▶ _What to produce_
Within the records, which lines hold the string "breakpoints"? Report each one by copying it.

:: The input

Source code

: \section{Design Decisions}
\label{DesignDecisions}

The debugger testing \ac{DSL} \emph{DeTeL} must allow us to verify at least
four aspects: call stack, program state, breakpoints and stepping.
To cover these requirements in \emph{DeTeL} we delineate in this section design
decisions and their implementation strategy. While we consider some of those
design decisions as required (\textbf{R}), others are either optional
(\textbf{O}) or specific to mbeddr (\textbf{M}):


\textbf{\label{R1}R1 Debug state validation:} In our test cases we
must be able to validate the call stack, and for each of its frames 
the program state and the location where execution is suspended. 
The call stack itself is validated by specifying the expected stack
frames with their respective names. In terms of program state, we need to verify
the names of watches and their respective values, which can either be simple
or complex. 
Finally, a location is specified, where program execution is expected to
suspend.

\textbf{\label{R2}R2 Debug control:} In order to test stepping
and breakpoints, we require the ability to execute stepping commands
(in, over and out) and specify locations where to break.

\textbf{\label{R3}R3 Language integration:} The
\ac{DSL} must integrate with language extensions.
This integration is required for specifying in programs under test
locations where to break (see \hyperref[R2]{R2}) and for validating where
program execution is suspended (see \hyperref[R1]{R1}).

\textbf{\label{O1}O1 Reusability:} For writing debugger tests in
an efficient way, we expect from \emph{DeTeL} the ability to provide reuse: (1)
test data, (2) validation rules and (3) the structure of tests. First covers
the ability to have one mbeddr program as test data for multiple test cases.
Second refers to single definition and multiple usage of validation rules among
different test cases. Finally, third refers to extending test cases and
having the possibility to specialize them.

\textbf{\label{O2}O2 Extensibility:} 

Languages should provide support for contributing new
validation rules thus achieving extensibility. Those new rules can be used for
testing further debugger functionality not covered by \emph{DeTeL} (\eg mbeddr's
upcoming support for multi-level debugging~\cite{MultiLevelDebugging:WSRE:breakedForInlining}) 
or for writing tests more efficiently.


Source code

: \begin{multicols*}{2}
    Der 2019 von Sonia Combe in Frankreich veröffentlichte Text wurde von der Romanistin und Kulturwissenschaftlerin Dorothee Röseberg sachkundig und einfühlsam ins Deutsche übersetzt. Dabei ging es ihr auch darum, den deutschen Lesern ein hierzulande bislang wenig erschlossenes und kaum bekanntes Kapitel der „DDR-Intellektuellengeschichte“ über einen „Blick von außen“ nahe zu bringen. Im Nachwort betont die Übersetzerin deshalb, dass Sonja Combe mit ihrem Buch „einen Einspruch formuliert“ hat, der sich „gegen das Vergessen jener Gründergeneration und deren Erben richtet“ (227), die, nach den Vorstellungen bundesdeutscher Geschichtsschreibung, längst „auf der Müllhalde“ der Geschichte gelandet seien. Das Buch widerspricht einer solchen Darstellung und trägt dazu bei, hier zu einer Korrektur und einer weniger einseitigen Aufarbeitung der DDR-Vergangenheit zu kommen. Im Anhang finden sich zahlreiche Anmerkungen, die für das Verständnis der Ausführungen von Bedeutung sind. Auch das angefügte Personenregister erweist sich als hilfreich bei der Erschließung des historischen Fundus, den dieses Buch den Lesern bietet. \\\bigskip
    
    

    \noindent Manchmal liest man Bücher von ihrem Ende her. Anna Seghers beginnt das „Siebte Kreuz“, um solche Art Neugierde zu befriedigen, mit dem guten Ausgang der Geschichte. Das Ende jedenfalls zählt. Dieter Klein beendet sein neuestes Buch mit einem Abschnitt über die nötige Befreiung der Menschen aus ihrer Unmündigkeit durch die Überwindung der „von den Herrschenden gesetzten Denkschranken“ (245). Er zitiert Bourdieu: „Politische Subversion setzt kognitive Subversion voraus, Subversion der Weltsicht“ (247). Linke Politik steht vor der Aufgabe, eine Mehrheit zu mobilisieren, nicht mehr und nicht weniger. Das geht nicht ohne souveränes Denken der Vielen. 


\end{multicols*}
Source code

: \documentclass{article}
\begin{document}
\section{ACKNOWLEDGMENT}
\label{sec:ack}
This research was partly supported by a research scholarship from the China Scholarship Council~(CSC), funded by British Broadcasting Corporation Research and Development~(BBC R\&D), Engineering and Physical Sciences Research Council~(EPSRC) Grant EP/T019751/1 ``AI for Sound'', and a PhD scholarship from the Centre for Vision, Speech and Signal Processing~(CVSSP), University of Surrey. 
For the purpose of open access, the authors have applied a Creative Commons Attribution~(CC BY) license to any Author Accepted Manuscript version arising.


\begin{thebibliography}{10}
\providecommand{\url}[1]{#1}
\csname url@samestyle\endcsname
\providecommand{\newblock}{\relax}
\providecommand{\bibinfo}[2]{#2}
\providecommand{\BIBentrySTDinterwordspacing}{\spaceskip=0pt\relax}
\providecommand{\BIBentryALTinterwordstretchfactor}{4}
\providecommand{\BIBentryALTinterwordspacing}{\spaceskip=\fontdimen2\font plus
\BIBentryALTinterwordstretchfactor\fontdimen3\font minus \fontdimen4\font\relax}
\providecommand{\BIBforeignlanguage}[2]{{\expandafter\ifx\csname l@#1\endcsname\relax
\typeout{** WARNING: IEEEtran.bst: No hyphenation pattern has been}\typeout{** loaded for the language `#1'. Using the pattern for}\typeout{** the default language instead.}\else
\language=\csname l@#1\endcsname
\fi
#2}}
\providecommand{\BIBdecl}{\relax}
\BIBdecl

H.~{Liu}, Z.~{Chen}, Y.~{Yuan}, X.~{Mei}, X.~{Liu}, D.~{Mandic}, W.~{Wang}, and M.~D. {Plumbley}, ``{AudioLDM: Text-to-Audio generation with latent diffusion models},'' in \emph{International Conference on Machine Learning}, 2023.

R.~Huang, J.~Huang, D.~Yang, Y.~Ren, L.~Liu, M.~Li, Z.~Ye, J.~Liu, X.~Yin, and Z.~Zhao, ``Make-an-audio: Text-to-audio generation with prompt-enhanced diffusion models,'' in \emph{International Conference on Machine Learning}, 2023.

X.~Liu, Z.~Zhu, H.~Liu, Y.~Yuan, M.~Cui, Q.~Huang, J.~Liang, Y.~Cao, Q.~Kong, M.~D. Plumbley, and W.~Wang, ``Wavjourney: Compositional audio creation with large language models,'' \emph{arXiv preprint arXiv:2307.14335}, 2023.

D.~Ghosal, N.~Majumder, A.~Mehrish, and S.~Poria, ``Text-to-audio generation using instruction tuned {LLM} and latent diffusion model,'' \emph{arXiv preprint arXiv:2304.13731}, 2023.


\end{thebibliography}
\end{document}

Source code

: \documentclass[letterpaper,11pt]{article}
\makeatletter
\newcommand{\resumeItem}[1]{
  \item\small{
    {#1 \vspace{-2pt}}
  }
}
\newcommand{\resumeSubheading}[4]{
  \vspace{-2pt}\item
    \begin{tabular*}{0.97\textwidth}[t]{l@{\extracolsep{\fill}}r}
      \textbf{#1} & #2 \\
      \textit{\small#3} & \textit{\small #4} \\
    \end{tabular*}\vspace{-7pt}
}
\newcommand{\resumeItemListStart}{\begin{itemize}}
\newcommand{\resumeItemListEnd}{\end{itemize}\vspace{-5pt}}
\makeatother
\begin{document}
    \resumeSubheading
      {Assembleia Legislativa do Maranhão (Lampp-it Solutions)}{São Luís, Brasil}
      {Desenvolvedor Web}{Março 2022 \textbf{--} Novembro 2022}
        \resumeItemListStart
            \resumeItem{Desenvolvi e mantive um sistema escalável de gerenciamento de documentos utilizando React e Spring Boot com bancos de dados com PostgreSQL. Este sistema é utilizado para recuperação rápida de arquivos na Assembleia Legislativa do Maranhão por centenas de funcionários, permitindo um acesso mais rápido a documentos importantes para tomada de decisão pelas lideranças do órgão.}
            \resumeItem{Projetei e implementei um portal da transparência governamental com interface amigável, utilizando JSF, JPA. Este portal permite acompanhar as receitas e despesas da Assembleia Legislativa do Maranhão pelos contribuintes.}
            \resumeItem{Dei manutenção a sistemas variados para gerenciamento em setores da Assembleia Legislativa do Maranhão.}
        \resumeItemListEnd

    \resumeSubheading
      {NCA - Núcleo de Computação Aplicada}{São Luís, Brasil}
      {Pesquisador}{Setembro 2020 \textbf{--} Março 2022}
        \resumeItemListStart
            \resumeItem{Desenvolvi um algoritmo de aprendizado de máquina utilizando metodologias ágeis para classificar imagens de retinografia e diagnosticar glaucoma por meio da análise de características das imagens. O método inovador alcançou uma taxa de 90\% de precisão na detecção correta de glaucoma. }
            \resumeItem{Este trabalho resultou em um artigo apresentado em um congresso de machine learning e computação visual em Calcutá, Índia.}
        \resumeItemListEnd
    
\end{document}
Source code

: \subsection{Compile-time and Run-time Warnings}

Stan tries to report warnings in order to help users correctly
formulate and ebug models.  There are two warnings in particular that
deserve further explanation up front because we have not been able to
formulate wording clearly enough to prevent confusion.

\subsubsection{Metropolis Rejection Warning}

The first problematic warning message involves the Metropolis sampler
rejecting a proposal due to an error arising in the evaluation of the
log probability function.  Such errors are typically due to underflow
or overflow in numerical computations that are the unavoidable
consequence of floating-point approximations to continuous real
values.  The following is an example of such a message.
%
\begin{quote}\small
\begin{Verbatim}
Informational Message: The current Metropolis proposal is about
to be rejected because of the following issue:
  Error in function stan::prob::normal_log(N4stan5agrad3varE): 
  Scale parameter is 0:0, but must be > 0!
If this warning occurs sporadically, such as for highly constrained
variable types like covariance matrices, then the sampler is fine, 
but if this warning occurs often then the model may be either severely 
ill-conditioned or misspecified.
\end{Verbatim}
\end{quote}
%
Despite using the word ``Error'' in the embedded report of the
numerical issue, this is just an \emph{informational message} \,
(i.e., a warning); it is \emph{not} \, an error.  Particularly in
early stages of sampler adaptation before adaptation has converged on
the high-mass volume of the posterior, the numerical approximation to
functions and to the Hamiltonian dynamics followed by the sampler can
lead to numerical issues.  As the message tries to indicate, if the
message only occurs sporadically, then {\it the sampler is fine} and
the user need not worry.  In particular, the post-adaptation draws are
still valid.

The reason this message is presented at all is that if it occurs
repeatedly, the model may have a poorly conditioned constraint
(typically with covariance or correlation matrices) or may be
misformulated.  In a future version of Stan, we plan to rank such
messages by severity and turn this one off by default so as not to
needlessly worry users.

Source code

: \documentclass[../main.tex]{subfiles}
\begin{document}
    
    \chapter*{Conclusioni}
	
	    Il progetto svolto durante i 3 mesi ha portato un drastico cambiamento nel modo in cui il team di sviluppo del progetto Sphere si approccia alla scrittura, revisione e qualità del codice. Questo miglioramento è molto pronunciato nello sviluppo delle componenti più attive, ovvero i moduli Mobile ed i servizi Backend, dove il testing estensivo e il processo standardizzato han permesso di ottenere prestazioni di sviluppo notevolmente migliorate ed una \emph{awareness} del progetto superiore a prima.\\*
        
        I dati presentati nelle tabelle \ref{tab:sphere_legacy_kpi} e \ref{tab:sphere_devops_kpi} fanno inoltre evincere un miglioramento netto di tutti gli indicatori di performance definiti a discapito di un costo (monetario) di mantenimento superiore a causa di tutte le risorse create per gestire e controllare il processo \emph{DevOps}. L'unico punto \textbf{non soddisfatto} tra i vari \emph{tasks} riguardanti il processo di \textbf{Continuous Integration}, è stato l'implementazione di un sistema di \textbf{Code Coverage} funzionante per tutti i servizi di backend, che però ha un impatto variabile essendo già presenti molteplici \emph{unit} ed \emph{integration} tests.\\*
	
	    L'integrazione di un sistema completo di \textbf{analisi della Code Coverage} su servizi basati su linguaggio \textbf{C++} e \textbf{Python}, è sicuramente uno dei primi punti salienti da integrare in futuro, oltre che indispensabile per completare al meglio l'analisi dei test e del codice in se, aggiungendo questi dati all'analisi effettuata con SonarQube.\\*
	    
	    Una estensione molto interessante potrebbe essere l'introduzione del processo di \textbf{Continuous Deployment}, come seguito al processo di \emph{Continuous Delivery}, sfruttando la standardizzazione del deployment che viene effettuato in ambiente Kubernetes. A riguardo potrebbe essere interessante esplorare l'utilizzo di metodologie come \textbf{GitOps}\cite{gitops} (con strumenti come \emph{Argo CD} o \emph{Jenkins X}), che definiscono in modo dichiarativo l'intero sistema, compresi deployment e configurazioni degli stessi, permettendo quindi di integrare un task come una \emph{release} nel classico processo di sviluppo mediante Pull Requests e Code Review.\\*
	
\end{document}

::::

▶ _Solution for this problem_
four aspects: call stack, program state, breakpoints and stepping.
and breakpoints, we require the ability to execute stepping commands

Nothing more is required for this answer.